[Start of section]

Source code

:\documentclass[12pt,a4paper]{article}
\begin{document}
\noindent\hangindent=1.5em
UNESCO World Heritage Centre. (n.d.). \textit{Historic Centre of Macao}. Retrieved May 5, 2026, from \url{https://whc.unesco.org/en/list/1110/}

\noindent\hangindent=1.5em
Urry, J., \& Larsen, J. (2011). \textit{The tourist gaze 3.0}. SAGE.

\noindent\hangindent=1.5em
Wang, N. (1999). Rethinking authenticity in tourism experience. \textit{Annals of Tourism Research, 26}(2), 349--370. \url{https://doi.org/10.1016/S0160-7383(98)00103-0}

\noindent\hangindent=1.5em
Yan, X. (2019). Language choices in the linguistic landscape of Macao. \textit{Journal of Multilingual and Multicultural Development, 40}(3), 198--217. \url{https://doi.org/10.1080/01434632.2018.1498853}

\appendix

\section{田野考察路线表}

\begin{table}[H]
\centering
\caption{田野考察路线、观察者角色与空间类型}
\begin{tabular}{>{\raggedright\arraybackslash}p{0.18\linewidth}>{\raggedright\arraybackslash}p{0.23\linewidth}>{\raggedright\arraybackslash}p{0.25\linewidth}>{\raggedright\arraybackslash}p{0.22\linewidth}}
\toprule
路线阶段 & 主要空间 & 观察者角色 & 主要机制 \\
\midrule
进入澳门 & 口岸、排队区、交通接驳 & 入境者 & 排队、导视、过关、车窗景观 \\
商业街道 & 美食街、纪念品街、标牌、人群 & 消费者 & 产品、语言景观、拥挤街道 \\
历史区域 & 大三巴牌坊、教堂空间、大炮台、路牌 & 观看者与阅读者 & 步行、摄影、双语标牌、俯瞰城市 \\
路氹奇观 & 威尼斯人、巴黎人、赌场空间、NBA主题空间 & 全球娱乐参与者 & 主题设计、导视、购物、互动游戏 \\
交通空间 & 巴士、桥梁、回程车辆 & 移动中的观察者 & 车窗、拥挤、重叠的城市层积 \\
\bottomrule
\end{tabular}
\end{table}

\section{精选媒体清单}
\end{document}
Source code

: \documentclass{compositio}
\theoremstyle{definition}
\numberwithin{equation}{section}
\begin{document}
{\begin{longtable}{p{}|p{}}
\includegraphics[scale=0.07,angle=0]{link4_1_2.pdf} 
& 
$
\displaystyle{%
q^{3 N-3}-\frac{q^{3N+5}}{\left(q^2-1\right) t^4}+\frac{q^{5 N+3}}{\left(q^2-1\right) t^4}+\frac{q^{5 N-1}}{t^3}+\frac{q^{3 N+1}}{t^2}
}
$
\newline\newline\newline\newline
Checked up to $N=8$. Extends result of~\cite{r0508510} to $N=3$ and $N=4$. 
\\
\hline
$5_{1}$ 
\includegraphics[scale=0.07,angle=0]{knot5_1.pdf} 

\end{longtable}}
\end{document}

[End of section]

Each entry above needs to be retyped exactly.

TASK ANSWER ->
Source code

:\documentclass[12pt,a4paper]{article}
\begin{document}
\noindent\hangindent=1.5em
UNESCO World Heritage Centre. (n.d.). \textit{Historic Centre of Macao}. Retrieved May 5, 2026, from \url{https://whc.unesco.org/en/list/1110/}

\noindent\hangindent=1.5em
Urry, J., \& Larsen, J. (2011). \textit{The tourist gaze 3.0}. SAGE.

\noindent\hangindent=1.5em
Wang, N. (1999). Rethinking authenticity in tourism experience. \textit{Annals of Tourism Research, 26}(2), 349--370. \url{https://doi.org/10.1016/S0160-7383(98)00103-0}

\noindent\hangindent=1.5em
Yan, X. (2019). Language choices in the linguistic landscape of Macao. \textit{Journal of Multilingual and Multicultural Development, 40}(3), 198--217. \url{https://doi.org/10.1080/01434632.2018.1498853}

\appendix

\section{田野考察路线表}

\begin{table}[H]
\centering
\caption{田野考察路线、观察者角色与空间类型}
\begin{tabular}{>{\raggedright\arraybackslash}p{0.18\linewidth}>{\raggedright\arraybackslash}p{0.23\linewidth}>{\raggedright\arraybackslash}p{0.25\linewidth}>{\raggedright\arraybackslash}p{0.22\linewidth}}
\toprule
路线阶段 & 主要空间 & 观察者角色 & 主要机制 \\
\midrule
进入澳门 & 口岸、排队区、交通接驳 & 入境者 & 排队、导视、过关、车窗景观 \\
商业街道 & 美食街、纪念品街、标牌、人群 & 消费者 & 产品、语言景观、拥挤街道 \\
历史区域 & 大三巴牌坊、教堂空间、大炮台、路牌 & 观看者与阅读者 & 步行、摄影、双语标牌、俯瞰城市 \\
路氹奇观 & 威尼斯人、巴黎人、赌场空间、NBA主题空间 & 全球娱乐参与者 & 主题设计、导视、购物、互动游戏 \\
交通空间 & 巴士、桥梁、回程车辆 & 移动中的观察者 & 车窗、拥挤、重叠的城市层积 \\
\bottomrule
\end{tabular}
\end{table}

\section{精选媒体清单}
\end{document}
Source code

: \documentclass{compositio}
\theoremstyle{definition}
\numberwithin{equation}{section}
\begin{document}
{\begin{longtable}{p{}|p{}}
\includegraphics[scale=0.07,angle=0]{link4_1_2.pdf} 
& 
$
\displaystyle{%
q^{3 N-3}-\frac{q^{3N+5}}{\left(q^2-1\right) t^4}+\frac{q^{5 N+3}}{\left(q^2-1\right) t^4}+\frac{q^{5 N-1}}{t^3}+\frac{q^{3 N+1}}{t^2}
}
$
\newline\newline\newline\newline
Checked up to $N=8$. Extends result of~\cite{r0508510} to $N=3$ and $N=4$. 
\\
\hline
$5_{1}$ 
\includegraphics[scale=0.07,angle=0]{knot5_1.pdf} 

\end{longtable}}
\end{document}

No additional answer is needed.